French film director (1933–2004)

Philippe Claude Alex de Broca de Ferrussac (/fr/; 15 March 1933 – 26 November 2004) was a French film director.

He directed 30 full-length feature films, including the highly successful That Man from Rio (L'Homme de Rio), The Man from Acapulco (Le Magnifique) and On Guard (Le Bossu). His works include historical, romantic epics such as Chouans! and King of Hearts (Le Roi de cœur), as well as comedies with a charismatic, breezy hero ready to embark upon any adventure which comes his way, so long as it means escaping everyday modern life: Practice Makes Perfect (Le Cavaleur), The Devil by the Tail (Le Diable par la queue), The African (L'Africain). His frequent collaborators included actors Jean-Paul Belmondo - who starred in six of his films - Jean-Pierre Cassel, Philippe Noiret and Jean Rochefort.

== Biography ==
Philippe de Broca was born on 15 March 1933 in Paris. He was the son of a cinema set designer and the grandson of a well-known painter, Alexis de Broca. He studied at the Paris Photography and Cinematography School (école Vaugirard), graduating in 1953. He carried out his military service with the French Army's service cinématographique des armées (army film service) in Germany and then in Algeria, directing or acting as head cameraman on short films. Greatly affected by the war he witnessed in Algeria, he vowed to show life in its best light in his future films "because laughter is the best defence against upsets in life". After his discharge from the military, he set off on a journey taking in the length of Africa in Berliet trucks before returning to Paris.

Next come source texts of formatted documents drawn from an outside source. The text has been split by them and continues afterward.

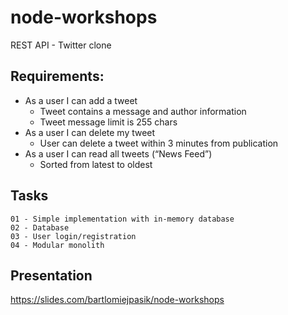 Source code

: # node-workshops

REST API - Twitter clone

## Requirements:
- As a user I can add a tweet
  - Tweet contains a message and author information
  - Tweet message limit is 255 chars
- As a user I can delete my tweet
  - User can delete a tweet within 3 minutes from publication
- As a user I can read all tweets (“News Feed”)
  - Sorted from latest to oldest
 
## Tasks

```
01 - Simple implementation with in-memory database
02 - Database
03 - User login/registration
04 - Modular monolith
```

## Presentation

https://slides.com/bartlomiejpasik/node-workshops

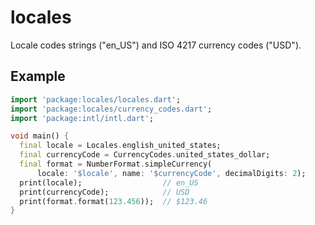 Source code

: # locales
Locale codes strings ("en_US") and ISO 4217 currency codes ("USD").

## Example

```dart
import 'package:locales/locales.dart';
import 'package:locales/currency_codes.dart';
import 'package:intl/intl.dart';

void main() {
  final locale = Locales.english_united_states;
  final currencyCode = CurrencyCodes.united_states_dollar;
  final format = NumberFormat.simpleCurrency(
      locale: '$locale', name: '$currencyCode', decimalDigits: 2);
  print(locale);                  // en_US
  print(currencyCode);            // USD
  print(format.format(123.456));  // $123.46
}

```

He began working as an intern with Henri Decoin, before finding assistant positions with Claude Chabrol: Bitter Reunion (Le Beau Serge), The Cousins (Les Cousins), Web of Passion (À Double Tour), François Truffaut: The 400 Blows (Les 400 Coups) and Pierre Schoendoerffer: Ramuntcho. In 1959, Claude Chabrol produced de Broca's first film for him, The Love Game (Les jeux de l'amour) with Jean-Pierre Cassel. De Broca went on to work with Cassel again in The Joker (Le Farceur, 1960), Five Day Lover (L'Amant de cinq jours, 1961), and Male Companion (Un Monsieur de Compagnie, 1964).

De Broca's first commercial success came with Swords of Blood (Cartouche), filmed in 1962. This film also saw two more names become associated with de Broca: the actor Jean-Paul Belmondo and the producer Alexandre Mnouchkine. International acclaim came with That Man from Rio (L'Homme de Rio) in 1964, Up to His Ears (Les tribulations d'un Chinois en Chine) in 1965, The Man from Acapulco (Le Magnifique) in 1973 and Incorrigible (L'Incorrigible) in 1975.

In 1966, he co-wrote, directed and produced King of Hearts (Le Roi de Cœur). This parody of the Great War, which some cinema-lovers consider his masterpiece, was a commercial and personal failure, to de Broca's dismay. Yet it eventually achieved genuine cult-film status during the mid 1970s when it was presented in repertory movie theaters as well as non-theatrical college and university film series across the United States, eventually running for five years at the now defunct film house, the Central Square Cinemas in Cambridge, Massachusetts.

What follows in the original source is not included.